08/11/2015 16:51 EDT | Updated 08/11/2016 01:12 EDT

Scotia Capital fined $500K after self-reporting failings by client advisers

TORONTO — The wholesale banking division of Scotiabank has been fined $500,000 and faces other penalties under a settlement agreement with the Investment Industry Regulatory Organization of Canada.

The agreement follows an admission by the division, formerly known as Scotia Capital, of regulatory failings by DWM Securities Inc., which was subsequently amalgamated under the HollisWealth brand.

IIROC says Scotiabank investigated and self-identified the problems after the amalgamation.

According to a statement issued Tuesday, DWM failed to establish and maintain a system of controls and supervision that was adequate to ensure that certain clients were qualified to purchase investment funds offered pursuant to prospectus exemptions, contrary to IIROC rules.

In addition to the fine, Scotiabank (TSX:BNS) is required to report on the execution of the remediation plan by Oct. 30 and is to impose internal fines on individual client advisers ranging from $2,500 to $30,000.

The proceeds, totalling some $440,000, are to be donated to charity.

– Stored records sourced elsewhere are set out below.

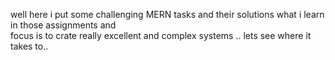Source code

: well here i put some challenging MERN  tasks and their solutions  what i learn in those assignments and  
focus is to crate really excellent  and complex systems .. lets see where it takes  to..
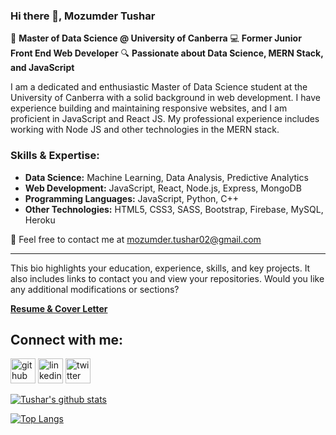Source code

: ### Hi there 👋, Mozumder Tushar

🚀 **Master of Data Science @ University of Canberra**
💻 **Former Junior Front End Web Developer**
🔍 **Passionate about Data Science, MERN Stack, and JavaScript**

I am a dedicated and enthusiastic Master of Data Science student at the University of Canberra with a solid background in web development. I have experience building and maintaining responsive websites, and I am proficient in JavaScript and React JS. My professional experience includes working with Node JS and other technologies in the MERN stack.

### Skills & Expertise:
- **Data Science:** Machine Learning, Data Analysis, Predictive Analytics
- **Web Development:** JavaScript, React, Node.js, Express, MongoDB
- **Programming Languages:** JavaScript, Python, C++
- **Other Technologies:** HTML5, CSS3, SASS, Bootstrap, Firebase, MySQL, Heroku

📧 Feel free to contact me at [mozumder.tushar02@gmail.com](mailto:mozumder.tushar02@gmail.com)  

---

This bio highlights your education, experience, skills, and key projects. It also includes links to contact you and view your repositories. Would you like any additional modifications or sections?

**[Resume & Cover Letter](https://drive.google.com/drive/folders/19GNy-RFfLwuxIjbkfoM5vOEhynxcfgDi?usp=sharing)**

## Connect with me:
[<img src='https://cdn.jsdelivr.net/npm/simple-icons@3.0.1/icons/github.svg' alt='github' height='40'>](https://github.com/https://github.com/mozumderTushar)  [<img src='https://cdn.jsdelivr.net/npm/simple-icons@3.0.1/icons/linkedin.svg' alt='linkedin' height='40'>](https://www.linkedin.com/in/https://www.linkedin.com/in/mayen-uddin-mozumder-a6659b1b1//)  [<img src='https://cdn.jsdelivr.net/npm/simple-icons@3.0.1/icons/twitter.svg' alt='twitter' height='40'>](https://twitter.com/https://twitter.com/MozumderTushar1)  

[![Tushar's github stats](https://github-readme-stats.vercel.app/api?username=mozumderTushar)](https://github.com/anuraghazra/github-readme-stats)

[![Top Langs](https://github-readme-stats.vercel.app/api/top-langs/?username=mozumderTushar&langs_count=8)](https://github.com/mozumderTushar/github-readme-stats)
<!--
**mozumderTushar/mozumderTushar** is a ✨ _special_ ✨ repository because its `README.md` (this file) appears on your GitHub profile.
-->



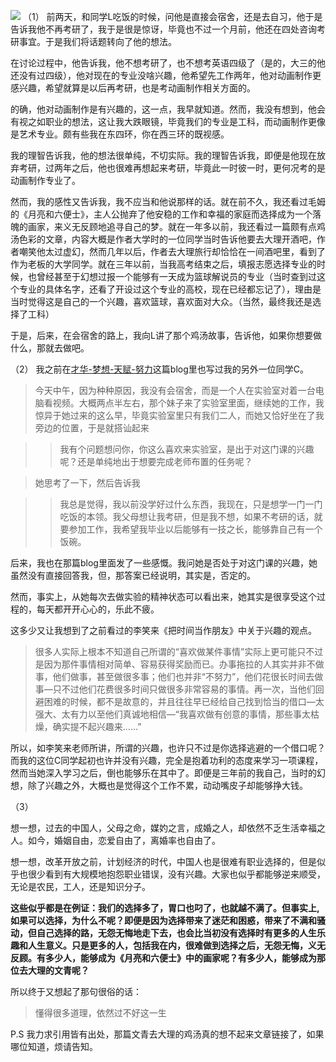 ![](http://hktkdy.qiniudn.com/_Half_Way_Home__by_Hemingway81.png)
（1）
前两天，和同学L吃饭的时候，问他是直接会宿舍，还是去自习，他于是告诉我他不再考研了，我于是很是惊讶，毕竟也不过一个月前，他还在四处咨询考研事宜。于是我们将话题转向了他的想法。

在讨论过程中，他告诉我，他不想考研了，也不想考英语四级了（是的，大三的他还没有过四级），他对现在的专业没啥兴趣，他希望先工作两年，他对动画制作更感兴趣，希望就算是以后再考研，也是考动画制作相关方面的。

的确，他对动画制作是有兴趣的，这一点，我早就知道。然而，我没有想到，他会有视之如职业的想法，这让我大跌眼镜，毕竟我们的专业是工科，而动画制作更像是艺术专业。颇有些我在东四环，你在西三环的既视感。

我的理智告诉我，他的想法很单纯，不切实际。我的理智告诉我，即便是他现在放弃考研，过两年之后，他也很难再想起来考研，毕竟此一时彼一时，更何况考的是动画制作专业了。

然而，我的感性又告诉我，我不应当和他说那样的话。就在前不久，我还看过毛姆的《月亮和六便士》，主人公抛弃了他安稳的工作和幸福的家庭而选择成为一个落魄的画家，来义无反顾地追寻自己的梦。就在一年多以前，我还看过一篇颇有点鸡汤色彩的文章，内容大概是作者大学时的一位同学当时告诉他要去大理开酒吧，作者嘲笑他太过虚幻，然而几年以后，作者去大理旅行却恰恰在一间酒吧里，看到了作为老板的大学同学。就在三年以前，当我高考结束之后，填报志愿选择专业的时候，也曾经甚至于幻想过报一个能够有一天成为篮球解说员的专业（当时查到过这个专业的具体名字，还看了开设过这个专业的高校，现在已经都忘记了），理由是当时觉得这是自己的一个兴趣，喜欢篮球，喜欢面对大众。（当然，最终我还是选择了工科）

于是，后来，在会宿舍的路上，我向L讲了那个鸡汤故事，告诉他，如果你想要做什么，那就去做吧。



（2）
我之前在[才华-梦想-天赋-努力](http://hktkdy.com/2015/05/15/201505/0509/)这篇blog里也写过我的另外一位同学C。

>今天中午，因为种种原因，我没有会宿舍，而是一个人在实验室对着一台电脑看视频。大概两点半左右，那个妹子来了实验室里面，继续她的工作，我惊异于她过来的这么早，毕竟实验室里只有我们二人，而她又恰好坐在了我旁边的位置，于是就搭讪起来

  > > 我有个问题想问你，你这么喜欢来实验室，是出于对这门课的兴趣呢？还是单纯地出于想要完成老师布置的任务呢？

>她思考了一下，然后告诉我

  >> 我总是觉得，我以前没学好过什么东西，我现在，只是想学一门一门吃饭的本领。我父母想让我考研，但是我不想，如果不考研的话，就要参加工作，我希望我毕业以后能够有一技之长，能够靠自己有一个饭碗。

后来，我也在那篇blog里面发了一些感慨。我问她是否处于对这门课的兴趣，她虽然没有直接回答我，但，那答案已经说明，其实是，否定的。

然而，事实上，从她每次去做实验的精神状态可以看出来，她其实是很享受这个过程的，每天都开开心心的，乐此不疲。

这多少又让我想到了之前看过的李笑来《把时间当作朋友》中关于兴趣的观点。


>很多人实际上根本不知道自己所谓的“喜欢做某件事情”实际上更可能只不过是因为那件事情相对简单、容易获得奖励而已。办事拖拉的人其实并非不做事，他们做事，甚至做很多事；他们也并非“不努力”，他们花很长时间去做事—只不过他们花费很多时间只做很多非常容易的事情。再一次，当他们回避困难的时候，都不是故意的，并且往往早已经给自己找到恰当的借口—太强大、太有力以至他们真诚地相信—“我喜欢做有创意的事情，那些事太枯燥，确实提不起兴趣来……”


所以，如李笑来老师所讲，所谓的兴趣，也许只不过是你选择逃避的一个借口呢？而我的这位C同学起初也许并没有兴趣，完全是抱着功利的态度来学习一项课程，然而当她深入学习之后，倒也能够乐在其中了。即便是三年前的我自己，当时的幻想，除了兴趣之外，大概也是觉得这个工作不累，动动嘴皮子却能够挣大钱。

（3）

想一想，过去的中国人，父母之命，媒妁之言，成婚之人，却依然不乏生活幸福之人。如今，婚姻自由，恋爱自由了，离婚率也自由了。

想一想，改革开放之前，计划经济的时代，中国人也是很难有职业选择的，但是似乎也很少看到有大规模地抱怨职业错误，没有兴趣。大家也似乎都能够逆来顺受，无论是农民，工人，还是知识分子。

**这些似乎都是在例证：我们的选择多了，胃口也叼了，也就越不满了。但事实上,如果可以选择，为什么不呢？即便是因为选择带来了迷茫和困惑，带来了不满和骚动，但自己选择的路，无怨无悔地走下去，也会比当初没有选择时有更多的人生乐趣和人生意义。只是更多的人，包括我在内，很难做到选择之后，无怨无悔，义无反顾。有多少人，能够成为《月亮和六便士》中的画家呢？有多少人，能够成为那位去大理的文青呢？**

所以终于又想起了那句很俗的话：
> 懂得很多道理，依然过不好这一生

P.S 我力求引用皆有出处，那篇文青去大理的鸡汤真的想不起来文章链接了，如果哪位知道，烦请告知。










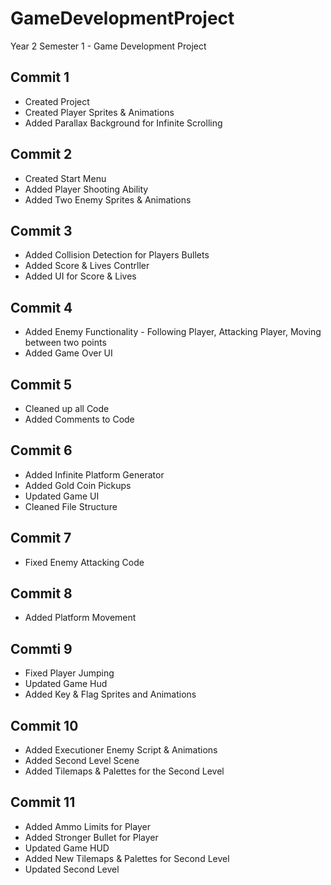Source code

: # GameDevelopmentProject
Year 2 Semester 1 - Game Development Project


## Commit 1
- Created Project
- Created Player Sprites & Animations
- Added Parallax Background for Infinite Scrolling

## Commit 2
- Created Start Menu
- Added Player Shooting Ability
- Added Two Enemy Sprites & Animations

## Commit 3
- Added Collision Detection for Players Bullets
- Added Score & Lives Contrller
- Added UI for Score & Lives

## Commit 4
- Added Enemy Functionality - Following Player, Attacking Player, Moving between two points
- Added Game Over UI

## Commit 5
- Cleaned up all Code
- Added Comments to Code

## Commit 6
- Added Infinite Platform Generator
- Added Gold Coin Pickups
- Updated Game UI
- Cleaned File Structure

## Commit 7
- Fixed Enemy Attacking Code

## Commit 8
- Added Platform Movement

## Commti 9
- Fixed Player Jumping
- Updated Game Hud
- Added Key & Flag Sprites and Animations

## Commit 10
- Added Executioner Enemy Script & Animations
- Added Second Level Scene
- Added Tilemaps & Palettes for the Second Level

## Commit 11
- Added Ammo Limits for Player
- Added Stronger Bullet for Player
- Updated Game HUD
- Added New Tilemaps & Palettes for Second Level
- Updated Second Level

Advisers with clients who experienced losses in connection with identified funds will also be required to contribute towards remediation payments to affected clients.

In all, the investigation identified 1,710 affected clients, more than 1,100 of whom collectively experienced about $16.7 million in net gains, and 594 who suffered total net losses, including unrealized losses, of $4.5 million.

About 84 per cent of the individual net losses totalled less $25,000 and just one client lost more than $100,000, the IIROC said.

IIROC is the national self-regulatory organization that oversees investment dealers and trading activity on debt and equity marketplaces in Canada.